--- THE TASK ---
I would like each line of the data that holds the word "reservas" copied out.

--- Saved data entries ---
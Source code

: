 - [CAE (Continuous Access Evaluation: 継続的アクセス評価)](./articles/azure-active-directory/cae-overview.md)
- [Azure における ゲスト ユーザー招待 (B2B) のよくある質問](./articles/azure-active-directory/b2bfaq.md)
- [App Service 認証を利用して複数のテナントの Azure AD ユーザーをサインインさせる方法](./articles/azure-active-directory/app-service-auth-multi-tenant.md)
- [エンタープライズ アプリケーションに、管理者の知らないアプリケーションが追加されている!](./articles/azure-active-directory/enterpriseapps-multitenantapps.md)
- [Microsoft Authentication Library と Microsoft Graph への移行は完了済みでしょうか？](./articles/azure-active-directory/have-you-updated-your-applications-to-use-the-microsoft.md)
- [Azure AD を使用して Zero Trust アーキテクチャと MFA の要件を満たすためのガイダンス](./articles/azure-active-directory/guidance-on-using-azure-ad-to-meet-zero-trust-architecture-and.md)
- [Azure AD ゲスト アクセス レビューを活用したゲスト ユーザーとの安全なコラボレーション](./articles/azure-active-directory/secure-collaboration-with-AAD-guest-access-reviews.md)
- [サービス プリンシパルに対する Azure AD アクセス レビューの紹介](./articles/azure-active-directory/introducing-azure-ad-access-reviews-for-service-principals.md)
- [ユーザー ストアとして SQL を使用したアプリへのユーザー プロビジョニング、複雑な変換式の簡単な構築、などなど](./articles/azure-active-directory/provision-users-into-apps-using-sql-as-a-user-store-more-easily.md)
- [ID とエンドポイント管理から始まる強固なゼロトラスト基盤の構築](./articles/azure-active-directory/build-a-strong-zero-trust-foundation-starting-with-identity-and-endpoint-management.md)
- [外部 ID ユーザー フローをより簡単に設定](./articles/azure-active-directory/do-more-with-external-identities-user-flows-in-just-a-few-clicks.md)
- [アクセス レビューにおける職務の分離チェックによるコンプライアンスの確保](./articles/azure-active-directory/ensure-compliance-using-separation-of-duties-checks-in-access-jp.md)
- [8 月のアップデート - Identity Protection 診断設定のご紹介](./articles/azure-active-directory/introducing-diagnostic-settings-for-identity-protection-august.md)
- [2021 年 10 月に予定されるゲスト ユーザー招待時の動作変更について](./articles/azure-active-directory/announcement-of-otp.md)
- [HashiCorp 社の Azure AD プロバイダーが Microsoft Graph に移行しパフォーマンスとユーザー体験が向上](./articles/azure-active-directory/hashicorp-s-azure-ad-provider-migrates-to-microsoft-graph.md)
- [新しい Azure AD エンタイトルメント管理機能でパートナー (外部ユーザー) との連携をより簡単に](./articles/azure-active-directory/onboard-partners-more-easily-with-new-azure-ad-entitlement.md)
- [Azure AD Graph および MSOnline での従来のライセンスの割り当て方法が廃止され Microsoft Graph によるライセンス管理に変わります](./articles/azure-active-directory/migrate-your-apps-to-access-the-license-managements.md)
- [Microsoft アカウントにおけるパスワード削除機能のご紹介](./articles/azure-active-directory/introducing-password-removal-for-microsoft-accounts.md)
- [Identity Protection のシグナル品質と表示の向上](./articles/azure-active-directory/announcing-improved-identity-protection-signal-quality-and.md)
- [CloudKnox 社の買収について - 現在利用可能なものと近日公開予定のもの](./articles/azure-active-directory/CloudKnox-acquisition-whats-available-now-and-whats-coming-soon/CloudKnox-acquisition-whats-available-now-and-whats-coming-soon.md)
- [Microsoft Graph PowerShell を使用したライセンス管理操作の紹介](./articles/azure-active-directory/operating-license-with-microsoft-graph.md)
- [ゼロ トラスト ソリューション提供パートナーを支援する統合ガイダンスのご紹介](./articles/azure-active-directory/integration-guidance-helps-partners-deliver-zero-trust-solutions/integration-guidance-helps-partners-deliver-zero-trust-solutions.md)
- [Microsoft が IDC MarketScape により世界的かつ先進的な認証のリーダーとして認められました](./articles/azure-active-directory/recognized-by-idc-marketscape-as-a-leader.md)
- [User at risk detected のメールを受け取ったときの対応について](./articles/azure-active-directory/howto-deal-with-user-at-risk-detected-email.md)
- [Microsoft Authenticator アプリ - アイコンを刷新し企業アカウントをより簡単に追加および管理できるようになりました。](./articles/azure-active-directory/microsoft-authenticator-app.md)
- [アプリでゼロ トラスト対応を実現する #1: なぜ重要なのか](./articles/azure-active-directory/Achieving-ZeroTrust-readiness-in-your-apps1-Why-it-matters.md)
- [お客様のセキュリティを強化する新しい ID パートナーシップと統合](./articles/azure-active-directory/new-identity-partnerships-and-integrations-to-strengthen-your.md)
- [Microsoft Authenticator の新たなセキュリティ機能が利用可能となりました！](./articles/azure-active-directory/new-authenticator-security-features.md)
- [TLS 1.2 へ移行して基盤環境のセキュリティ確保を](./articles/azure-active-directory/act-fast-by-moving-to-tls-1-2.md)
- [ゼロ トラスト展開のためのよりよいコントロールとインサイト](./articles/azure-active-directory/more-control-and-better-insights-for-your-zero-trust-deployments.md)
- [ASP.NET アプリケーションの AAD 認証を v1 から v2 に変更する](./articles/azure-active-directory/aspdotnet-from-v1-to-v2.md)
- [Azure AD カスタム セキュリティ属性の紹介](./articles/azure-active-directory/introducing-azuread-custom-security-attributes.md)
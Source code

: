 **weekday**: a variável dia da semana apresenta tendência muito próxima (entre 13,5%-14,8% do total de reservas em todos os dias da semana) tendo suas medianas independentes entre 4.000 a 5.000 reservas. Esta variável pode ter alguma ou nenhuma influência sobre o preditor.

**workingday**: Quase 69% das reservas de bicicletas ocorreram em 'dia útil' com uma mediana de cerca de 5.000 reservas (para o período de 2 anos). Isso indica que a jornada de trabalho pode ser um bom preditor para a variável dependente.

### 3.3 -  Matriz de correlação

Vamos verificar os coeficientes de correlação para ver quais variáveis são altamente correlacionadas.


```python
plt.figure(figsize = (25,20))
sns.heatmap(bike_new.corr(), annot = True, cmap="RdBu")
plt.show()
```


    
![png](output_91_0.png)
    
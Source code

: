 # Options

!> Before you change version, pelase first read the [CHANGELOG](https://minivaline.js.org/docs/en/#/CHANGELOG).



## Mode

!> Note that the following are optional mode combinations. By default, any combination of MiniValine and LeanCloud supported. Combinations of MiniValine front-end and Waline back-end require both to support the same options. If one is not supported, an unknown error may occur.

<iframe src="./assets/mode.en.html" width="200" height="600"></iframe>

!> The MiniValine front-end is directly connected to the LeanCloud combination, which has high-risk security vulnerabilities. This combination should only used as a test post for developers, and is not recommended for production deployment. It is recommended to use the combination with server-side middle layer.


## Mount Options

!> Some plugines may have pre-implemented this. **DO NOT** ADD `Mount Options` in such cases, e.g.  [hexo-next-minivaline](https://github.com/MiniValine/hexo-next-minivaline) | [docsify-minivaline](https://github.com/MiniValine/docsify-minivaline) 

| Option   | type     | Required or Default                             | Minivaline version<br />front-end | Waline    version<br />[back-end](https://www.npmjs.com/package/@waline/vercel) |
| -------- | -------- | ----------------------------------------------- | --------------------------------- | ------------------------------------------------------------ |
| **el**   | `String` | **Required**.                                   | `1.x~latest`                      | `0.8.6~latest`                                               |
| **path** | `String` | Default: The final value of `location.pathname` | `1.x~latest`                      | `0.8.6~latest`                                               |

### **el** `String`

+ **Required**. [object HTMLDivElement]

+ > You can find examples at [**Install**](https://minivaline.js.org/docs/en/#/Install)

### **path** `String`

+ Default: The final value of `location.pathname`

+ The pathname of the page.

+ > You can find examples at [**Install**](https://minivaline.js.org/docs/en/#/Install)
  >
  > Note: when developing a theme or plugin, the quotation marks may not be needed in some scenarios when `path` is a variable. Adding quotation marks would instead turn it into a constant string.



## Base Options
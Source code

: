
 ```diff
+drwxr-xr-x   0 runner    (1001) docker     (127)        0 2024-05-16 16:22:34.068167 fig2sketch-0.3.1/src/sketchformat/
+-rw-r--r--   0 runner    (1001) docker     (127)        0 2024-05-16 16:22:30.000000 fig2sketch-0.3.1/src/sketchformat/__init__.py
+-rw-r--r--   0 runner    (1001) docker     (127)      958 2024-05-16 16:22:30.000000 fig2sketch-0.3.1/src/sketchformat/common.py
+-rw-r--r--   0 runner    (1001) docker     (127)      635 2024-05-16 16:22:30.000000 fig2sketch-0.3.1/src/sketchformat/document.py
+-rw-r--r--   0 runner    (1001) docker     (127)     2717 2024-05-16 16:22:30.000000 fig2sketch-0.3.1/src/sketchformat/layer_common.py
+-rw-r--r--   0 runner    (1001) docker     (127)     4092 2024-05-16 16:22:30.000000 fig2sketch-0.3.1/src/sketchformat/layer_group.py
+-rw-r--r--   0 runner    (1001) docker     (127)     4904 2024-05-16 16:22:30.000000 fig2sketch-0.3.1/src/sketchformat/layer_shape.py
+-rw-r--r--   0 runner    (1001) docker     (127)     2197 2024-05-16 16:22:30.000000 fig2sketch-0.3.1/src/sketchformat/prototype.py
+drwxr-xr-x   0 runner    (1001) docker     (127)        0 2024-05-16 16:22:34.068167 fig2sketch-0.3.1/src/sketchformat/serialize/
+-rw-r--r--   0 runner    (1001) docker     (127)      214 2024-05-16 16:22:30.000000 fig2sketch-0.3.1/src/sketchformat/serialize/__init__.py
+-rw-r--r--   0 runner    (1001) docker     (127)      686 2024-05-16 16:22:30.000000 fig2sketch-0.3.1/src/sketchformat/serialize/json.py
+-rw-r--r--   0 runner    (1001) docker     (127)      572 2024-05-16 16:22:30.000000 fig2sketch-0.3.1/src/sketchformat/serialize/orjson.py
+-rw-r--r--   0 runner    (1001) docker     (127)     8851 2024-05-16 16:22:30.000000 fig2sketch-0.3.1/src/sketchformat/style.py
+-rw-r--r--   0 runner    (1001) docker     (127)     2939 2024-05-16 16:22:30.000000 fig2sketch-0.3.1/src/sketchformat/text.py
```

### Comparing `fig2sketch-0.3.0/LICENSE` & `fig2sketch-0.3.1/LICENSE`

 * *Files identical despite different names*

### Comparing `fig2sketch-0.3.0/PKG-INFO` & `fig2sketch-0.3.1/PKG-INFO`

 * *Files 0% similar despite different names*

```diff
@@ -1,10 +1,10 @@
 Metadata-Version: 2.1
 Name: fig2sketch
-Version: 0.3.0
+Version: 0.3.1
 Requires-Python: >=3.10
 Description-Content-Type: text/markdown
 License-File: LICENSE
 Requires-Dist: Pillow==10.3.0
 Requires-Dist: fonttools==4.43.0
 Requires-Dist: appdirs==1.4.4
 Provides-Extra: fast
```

--- COMPLETED TASK ---
: **weekday**: a variável dia da semana apresenta tendência muito próxima (entre 13,5%-14,8% do total de reservas em todos os dias da semana) tendo suas medianas independentes entre 4.000 a 5.000 reservas. Esta variável pode ter alguma ou nenhuma influência sobre o preditor.
**workingday**: Quase 69% das reservas de bicicletas ocorreram em 'dia útil' com uma mediana de cerca de 5.000 reservas (para o período de 2 anos). Isso indica que a jornada de trabalho pode ser um bom preditor para a variável dependente.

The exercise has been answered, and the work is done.